Task requirements. Starting at the line containing "6. Provide the" and ending at the line containing "ones included here.", print every line of the material below exactly, both ends included, and stop there.

Material provided.
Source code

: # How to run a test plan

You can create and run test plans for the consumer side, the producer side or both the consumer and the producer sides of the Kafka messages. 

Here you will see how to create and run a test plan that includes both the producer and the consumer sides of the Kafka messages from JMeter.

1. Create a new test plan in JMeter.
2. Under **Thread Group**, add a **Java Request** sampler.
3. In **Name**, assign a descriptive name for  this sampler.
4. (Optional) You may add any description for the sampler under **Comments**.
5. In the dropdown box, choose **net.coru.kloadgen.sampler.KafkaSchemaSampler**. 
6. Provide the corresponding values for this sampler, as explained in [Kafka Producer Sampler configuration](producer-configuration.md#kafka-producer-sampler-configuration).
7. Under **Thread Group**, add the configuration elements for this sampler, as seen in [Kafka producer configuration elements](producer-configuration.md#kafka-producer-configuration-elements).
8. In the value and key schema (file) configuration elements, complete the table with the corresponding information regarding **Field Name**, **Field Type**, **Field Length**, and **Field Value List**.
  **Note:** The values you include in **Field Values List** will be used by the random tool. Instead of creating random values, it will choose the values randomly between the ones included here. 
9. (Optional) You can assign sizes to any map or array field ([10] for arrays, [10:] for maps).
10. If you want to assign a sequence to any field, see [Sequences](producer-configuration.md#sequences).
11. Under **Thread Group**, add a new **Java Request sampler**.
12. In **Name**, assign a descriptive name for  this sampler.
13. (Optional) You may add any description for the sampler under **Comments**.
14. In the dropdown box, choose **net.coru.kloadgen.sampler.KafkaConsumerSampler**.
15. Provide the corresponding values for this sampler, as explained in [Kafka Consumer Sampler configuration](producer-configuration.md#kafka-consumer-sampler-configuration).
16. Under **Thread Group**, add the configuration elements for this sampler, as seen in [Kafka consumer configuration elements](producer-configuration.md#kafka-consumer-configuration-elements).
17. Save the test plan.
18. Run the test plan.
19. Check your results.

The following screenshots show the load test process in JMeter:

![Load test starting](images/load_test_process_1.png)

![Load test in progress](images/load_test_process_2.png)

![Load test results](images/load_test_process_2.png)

Solution for this task.
6. Provide the corresponding values for this sampler, as explained in [Kafka Producer Sampler configuration](producer-configuration.md#kafka-producer-sampler-configuration).
7. Under **Thread Group**, add the configuration elements for this sampler, as seen in [Kafka producer configuration elements](producer-configuration.md#kafka-producer-configuration-elements).
8. In the value and key schema (file) configuration elements, complete the table with the corresponding information regarding **Field Name**, **Field Type**, **Field Length**, and **Field Value List**.
  **Note:** The values you include in **Field Values List** will be used by the random tool. Instead of creating random values, it will choose the values randomly between the ones included here. 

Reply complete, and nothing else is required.